There is hope though.

In the Divine Service, as printed in the Lutheran Service Book, I get to go to church and receive not only the Word but also the Sacraments! Yes, all three! As we come into the Divine Service we confess our sins and hear the Word of Absolution. We even make the sign of the cross numerous times in remembrance of our Baptism. The Divine Service delivers to us lessons from the Old Testament, Epistles, and Gospel as well. Don’t forget the Sermon! Then, the Divine Service ushers us into the Sacrament of the Altar. Yes, the Divine Service in the Lutheran Service Book delivers all three means of grace.  No stinginess at all! It is like combining my birthday, Father’s Day, and pastor appreciation month into one incredibly fabulous event! We hear absolution and are reminded of our Baptism; we are pulled out of our man-centered narcissistic narratives into God’s narrative (i.e., the Word of Law obliterates the old Adam and the Word of Gospel grants us grace and faith); and we get to see, smell, taste, feel, and eat the body and blood given and shed for us. All of our senses are involved in receiving forgiveness! (And thank God for we surely need it every Sunday.)

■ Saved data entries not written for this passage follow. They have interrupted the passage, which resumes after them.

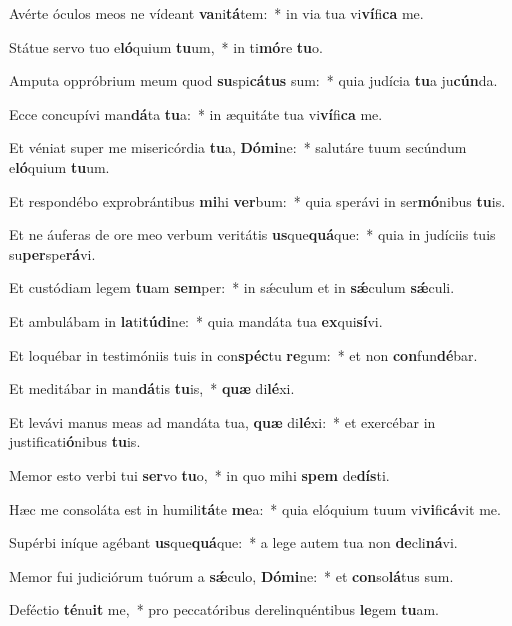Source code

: \item Avérte óculos meos ne vídeant \textbf{va}ni\textbf{tá}tem:~* in via tua vi\textbf{ví}fi\textbf{ca} me.
\item Státue servo tuo e\textbf{ló}quium \textbf{tu}um,~* in ti\textbf{mó}re \textbf{tu}o.
\item Amputa oppróbrium meum quod \textbf{su}spi\textbf{cá}\textbf{tus} sum:~* quia judícia \textbf{tu}a ju\textbf{cún}da.
\item Ecce concupívi man\textbf{dá}ta \textbf{tu}a:~* in æquitáte tua vi\textbf{ví}fi\textbf{ca} me.
\item Et véniat super me misericórdia \textbf{tu}a, \textbf{Dó}\textbf{mi}ne:~* salutáre tuum secúndum e\textbf{ló}quium \textbf{tu}um.
\item Et respondébo exprobrántibus \textbf{mi}hi \textbf{ver}bum:~* quia sperávi in ser\textbf{mó}nibus \textbf{tu}is.
\item Et ne áuferas de ore meo verbum veritátis \textbf{us}que\textbf{quá}que:~* quia in judíciis tuis su\textbf{per}spe\textbf{rá}vi.
\item Et custódiam legem \textbf{tu}am \textbf{sem}per:~* in sǽculum et in \textbf{sǽ}culum \textbf{sǽ}culi.
\item Et ambulábam in \textbf{la}ti\textbf{tú}\textbf{di}ne:~* quia mandáta tua \textbf{ex}qui\textbf{sí}vi.
\item Et loquébar in testimóniis tuis in con\textbf{spéc}tu \textbf{re}gum:~* et non \textbf{con}fun\textbf{dé}bar.
\item Et meditábar in man\textbf{dá}tis \textbf{tu}is,~* \textbf{quæ} di\textbf{lé}xi.
\item Et levávi manus meas ad mandáta tua, \textbf{quæ} di\textbf{lé}xi:~* et exercébar in justificati\textbf{ó}nibus \textbf{tu}is.
\item Memor esto verbi tui \textbf{ser}vo \textbf{tu}o,~* in quo mihi \textbf{spem} de\textbf{dís}ti.
\item Hæc me consoláta est in humili\textbf{tá}te \textbf{me}a:~* quia elóquium tuum vi\textbf{vi}fi\textbf{cá}vit me.
\item Supérbi iníque agébant \textbf{us}que\textbf{quá}que:~* a lege autem tua non \textbf{de}cli\textbf{ná}vi.
\item Memor fui judiciórum tuórum a \textbf{sǽ}culo, \textbf{Dó}\textbf{mi}ne:~* et \textbf{con}so\textbf{lá}tus sum.
\item Deféctio \textbf{té}nu\textbf{it} me,~* pro peccatóribus derelinquéntibus \textbf{le}gem \textbf{tu}am.
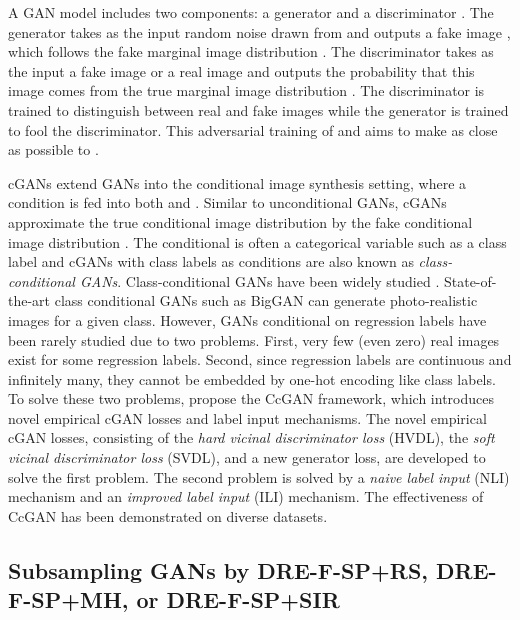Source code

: \documentclass[10pt, twocolumn]{article}
\theoremstyle{definition}
\begin{document}
A GAN model \cite{goodfellow2014generative} includes two components: a generator  and a discriminator . The generator  takes as the input random noise drawn from  and outputs a fake image , which follows the fake marginal image distribution . The discriminator takes as the input a fake image  or a real image  and outputs the probability that this image comes from the true marginal image distribution . The discriminator is trained to distinguish between real and fake images while the generator is trained to fool the discriminator. This adversarial training of  and  aims to make  as close as possible to . 

cGANs \cite{mirza2014conditional} extend GANs \cite{goodfellow2014generative} into the conditional image synthesis setting, where a condition  is fed into both  and . Similar to unconditional GANs, cGANs approximate the true conditional image distribution  by the fake conditional image distribution . The conditional  is often a categorical variable such as a class label and cGANs with class labels as conditions are also known as \textit{class-conditional GANs}. Class-conditional GANs have been widely studied \cite{odena2017conditional, miyato2018cgans, brock2018large, zhang2019self}. State-of-the-art class conditional GANs such as BigGAN \cite{brock2018large} can generate photo-realistic images for a given class. However, GANs conditional on regression labels have been rarely studied due to two problems. First, very few (even zero) real images exist for some regression labels. Second, since regression labels are continuous and infinitely many, they cannot be embedded by one-hot encoding like class labels. To solve these two problems, \cite{ding2020continuous,ding2021ccgan} propose the CcGAN framework, which introduces novel empirical cGAN losses and label input mechanisms. The novel empirical cGAN losses, consisting of the \textit{hard vicinal discriminator loss} (HVDL), the \textit{soft vicinal discriminator loss} (SVDL), and a new generator loss, are developed to solve the first problem. The second problem is solved by a \textit{naive label input} (NLI) mechanism and an \textit{improved label input} (ILI) mechanism. The effectiveness of CcGAN has been demonstrated on diverse datasets.  

\subsection{Subsampling GANs by DRE-F-SP+RS, DRE-F-SP+MH, or DRE-F-SP+SIR}\label{sec:related_DRE-F-SP}
\end{document}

Indeed, grace is found and delivered in: the Absolution and the remembrance of our Baptism, the proclaimed Word, and the Sacrament of the Altar.  And get this, all of this is better than a birthday, Father’s Day, and pastor appreciation month combined into one event. Yes, all three means of grace are given to us ‘every’ ‘single’ ‘week’ at the Divine Service—for the forgiveness of our sins.

Gratitude.  Joy.

It makes one laugh with elation to think that Sunday is abounding with gifts, gifts, and more gifts for us poor miserable sinners! So, the questions that arise now are, “Why exclude the gift of Communion from Sunday services?  Why would one want to miss out on attending a weekly Divine Service?”

My friends, we do not go to church or promote more frequency of the Lord’s Supper in order to ontologically climb to a new Superior-Christian status, but we advocate for these things because we always sin and thus, we always need the good, free, and gracious medicine—poured, proclaimed, given, and shed for the forgiveness of our sins.

Indeed, gifts and more gifts—for us.  They are freely given.  That is the way it is with our Sunday Divine Service, where the Lord serves us.